### The problem
The range starts at the line containing "Der Text des" and ends at the last line of the records below. Reproduce those lines exactly.

### Records to process
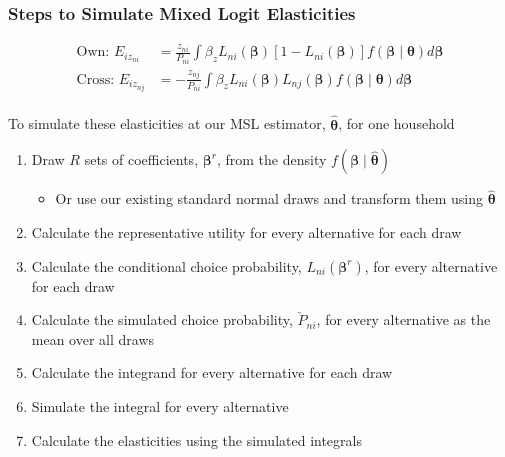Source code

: \documentclass{beamer}\usepackage[]{graphicx}\usepackage[]{xcolor}
\begin{document}
\begin{frame}\frametitle{Steps to Simulate Mixed Logit Elasticities}
	\vspace{-3ex}
	\begin{align*}
    	\text{Own: } E_{iz_{ni}} & = \frac{z_{ni}}{P_{ni}} \int \beta_z L_{ni}(\bm{\beta}) [1 - L_{ni}(\bm{\beta})] f(\bm{\beta} \mid \bm{\theta}) d \bm{\beta} \\
    	\text{Cross: } E_{iz_{nj}} & = - \frac{z_{nj}}{P_{ni}} \int \beta_z L_{ni}(\bm{\beta}) L_{nj}(\bm{\beta}) f(\bm{\beta} \mid \bm{\theta}) d \bm{\beta}
    \end{align*} \\
    \vspace{-1ex}
    To simulate these elasticities at our MSL estimator, $\widehat{\bm{\theta}}$, for one household
    \begin{enumerate}
        \item Draw $R$ sets of coefficients, $\bm{\beta}^r$, from the density $f(\bm{\beta} \mid \widehat{\bm{\theta}})$
        \begin{itemize}
        	\item Or use our existing standard normal draws and transform them using $\widehat{\bm{\theta}}$
        \end{itemize}
        \item Calculate the representative utility for every alternative for each draw
        \item Calculate the conditional choice probability, $L_{ni}(\bm{\beta}^r)$, for every alternative for each draw
        \item Calculate the simulated choice probability, $\check{P}_{ni}$, for every alternative as the mean over all draws
        \item Calculate the integrand for every alternative for each draw
        \item Simulate the integral for every alternative
        \item Calculate the elasticities using the simulated integrals
    \end{enumerate}
\end{frame}
\end{document}

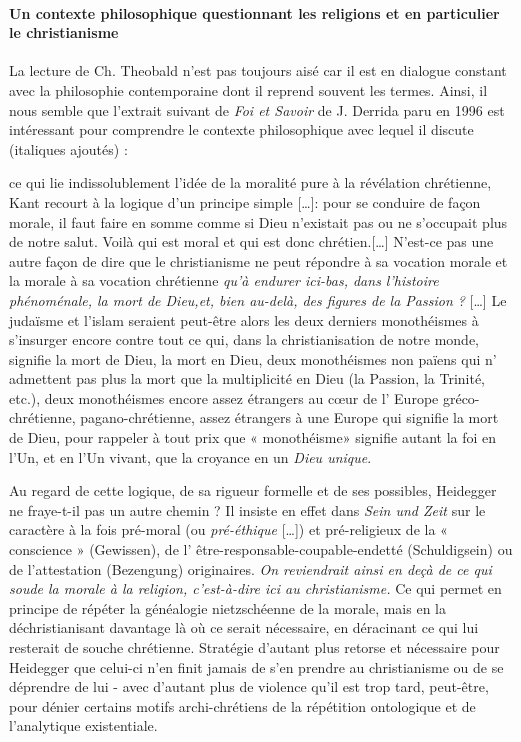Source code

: \paragraph{Un contexte philosophique questionnant les religions et en particulier le christianisme } La lecture de Ch. Theobald n'est pas toujours aisé car il est en dialogue constant avec la philosophie contemporaine dont il reprend souvent les termes. Ainsi, il nous semble que l'extrait suivant de \textit{Foi et Savoir} de J. Derrida paru en 1996 est intéressant pour comprendre le contexte philosophique avec lequel il discute (italiques ajoutés) : 

\begin{singlequote} 
[Dans] ce qui lie indissolublement l'idée de la moralité pure à la révélation chrétienne, Kant recourt à la logique d'un principe simple [\ldots]: pour se conduire de façon morale, il faut faire en somme comme si Dieu n'existait pas ou ne s'occupait plus de notre salut. Voilà qui est moral et qui est donc chrétien.[\ldots] N'est-ce pas une autre façon de dire que le christianisme ne peut répondre à sa vocation morale et la morale à sa vocation chrétienne \textit{qu'à endurer ici-bas, dans l'histoire phénoménale, la mort de Dieu,et, bien au-delà, des figures de la Passion ?}  [\ldots] Le judaïsme et l'islam seraient peut-être alors les deux derniers monothéismes à s'insurger encore contre tout ce qui, dans la christianisation de notre monde, signifie la mort de Dieu, la mort en Dieu, deux monothéismes non païens qui n' admettent pas plus la mort que la multiplicité en Dieu (la Passion, la Trinité, etc.), deux monothéismes encore assez étrangers au cœur de l' Europe gréco-chrétienne, pagano-chrétienne, assez étrangers à une Europe qui signifie la mort de Dieu, pour rappeler à tout prix que « monothéisme» signifie autant la foi en l'Un, et en l'Un vivant, que la croyance en un \textit{Dieu unique}.

Au regard de cette logique, de sa rigueur formelle et de ses possibles, Heidegger ne fraye-t-il pas un autre chemin ? Il insiste en effet dans \textit{Sein und Zeit} sur le caractère à la fois pré-moral (ou \emph{pré-éthique} [\ldots])  et pré-religieux de la « conscience » (Gewissen), de l' être-responsable-coupable-endetté (Schuldigsein) ou de l'attestation (Bezengung) originaires. \textit{On reviendrait ainsi en deçà de ce qui soude la morale à la religion, c'est-à-dire ici au christianisme. }Ce qui permet en principe de répéter la généalogie nietzschéenne de la morale, mais en la déchristianisant davantage là où ce serait nécessaire, en déracinant ce qui lui resterait de souche chrétienne. Stratégie d'autant plus retorse et nécessaire pour Heidegger que celui-ci n'en finit jamais de s'en prendre au christianisme ou de se déprendre de lui - avec d'autant plus de violence qu'il est trop tard, peut-être, pour dénier certains motifs archi-chrétiens de la répétition ontologique et de l'analytique existentiale.     \cite[p. 22]{derrida_foi_2001}
\end{singlequote}
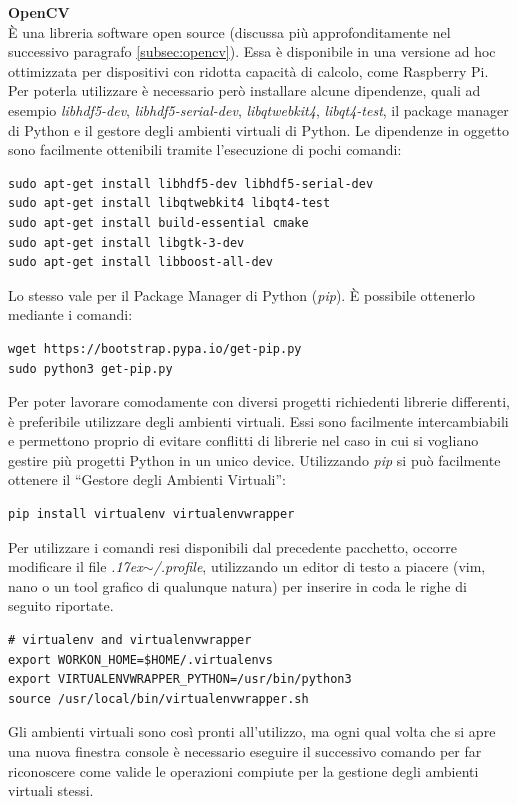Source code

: \documentclass[12pt]{article}
\newcommand{\quotes}[1]{``#1''}
\begin{document}
\vspace{0.5cm}
\textbf{OpenCV}\\
È una libreria software open source (discussa più approfonditamente nel successivo paragrafo \ref{subsec:opencv}).
Essa è disponibile in una versione ad hoc ottimizzata per dispositivi con ridotta capacità di calcolo, come Raspberry Pi. Per poterla utilizzare è necessario però installare alcune dipendenze, quali ad esempio \textit{libhdf5-dev}, \textit{libhdf5-serial-dev}, \textit{libqtwebkit4}, \textit{libqt4-test}, il package manager di Python e il gestore degli ambienti virtuali di Python. Le dipendenze in oggetto sono facilmente ottenibili tramite l'esecuzione di pochi comandi:
\begin{lstlisting}
sudo apt-get install libhdf5-dev libhdf5-serial-dev
sudo apt-get install libqtwebkit4 libqt4-test
sudo apt-get install build-essential cmake
sudo apt-get install libgtk-3-dev
sudo apt-get install libboost-all-dev
\end{lstlisting}
Lo stesso vale per il Package Manager di Python (\textit{pip}). È possibile ottenerlo mediante i comandi:
\begin{lstlisting}
wget https://bootstrap.pypa.io/get-pip.py
sudo python3 get-pip.py
\end{lstlisting}
Per poter lavorare comodamente con diversi progetti richiedenti librerie differenti, è preferibile utilizzare degli ambienti virtuali. Essi sono facilmente intercambiabili e permettono proprio di evitare conflitti di librerie nel caso in cui si vogliano gestire più progetti Python in un unico device. Utilizzando \textit{pip} si può facilmente ottenere il \quotes{Gestore degli Ambienti Virtuali}:
\begin{lstlisting}
pip install virtualenv virtualenvwrapper
\end{lstlisting}
Per utilizzare i comandi resi disponibili dal precedente pacchetto, occorre modificare il file \textit{{\raise.17ex\hbox{$\scriptstyle\sim$}}/.profile}, utilizzando un editor di testo a piacere (vim, nano o un tool grafico di qualunque natura) per inserire in coda le righe di seguito riportate.
\begin{lstlisting}
# virtualenv and virtualenvwrapper
export WORKON_HOME=$HOME/.virtualenvs
export VIRTUALENVWRAPPER_PYTHON=/usr/bin/python3
source /usr/local/bin/virtualenvwrapper.sh
\end{lstlisting}
Gli ambienti virtuali sono così pronti all'utilizzo, ma ogni qual volta che si apre una nuova finestra console è necessario eseguire il successivo comando per far riconoscere come valide le operazioni compiute per la gestione degli ambienti virtuali stessi.
\end{document}

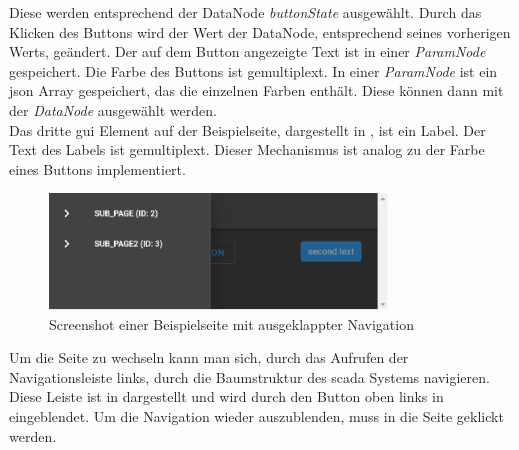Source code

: Diese werden entsprechend der DataNode \emph{buttonState} ausgewählt. 
Durch das Klicken des Buttons wird der Wert der DataNode, entsprechend seines vorherigen Werts, geändert. 
Der auf dem Button angezeigte Text ist in einer \emph{ParamNode} gespeichert. Die Farbe des Buttons ist gemultiplext.
In einer \emph{ParamNode} ist ein \ac{json} Array gespeichert, das die einzelnen Farben enthält.
Diese können dann mit der  \emph{DataNode} ausgewählt werden. 
\\Das dritte \ac{gui} Element auf der Beispielseite, dargestellt in , ist ein Label.
Der Text des Labels ist gemultiplext. Dieser Mechanismus ist analog zu der Farbe eines Buttons implementiert. 

\begin{figure}[ht]
  \centering
  \includegraphics[width=0.8\textwidth]{content/hauptteil/umsetzungPoC/frontend/res/nav.pdf}
  \caption{Screenshot einer Beispielseite mit ausgeklappter Navigation}
  \label{fig:frontend:poc:page:nav}
\end{figure}
Um die Seite zu wechseln kann man sich, durch das Aufrufen der Navigationsleiste links, durch die Baumstruktur des \ac{scada} Systems navigieren.
Diese Leiste ist in  dargestellt und wird durch den Button oben links in  eingeblendet.
Um die Navigation wieder auszublenden, muss in die Seite geklickt werden.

### Solution to this exercise
Der Text des Labels ist gemultiplext. Dieser Mechanismus ist analog zu der Farbe eines Buttons implementiert. 

\begin{figure}[ht]
  \centering
  \includegraphics[width=0.8\textwidth]{content/hauptteil/umsetzungPoC/frontend/res/nav.pdf}
  \caption{Screenshot einer Beispielseite mit ausgeklappter Navigation}
  \label{fig:frontend:poc:page:nav}
\end{figure}
Um die Seite zu wechseln kann man sich, durch das Aufrufen der Navigationsleiste links, durch die Baumstruktur des \ac{scada} Systems navigieren.
Diese Leiste ist in  dargestellt und wird durch den Button oben links in  eingeblendet.
Um die Navigation wieder auszublenden, muss in die Seite geklickt werden.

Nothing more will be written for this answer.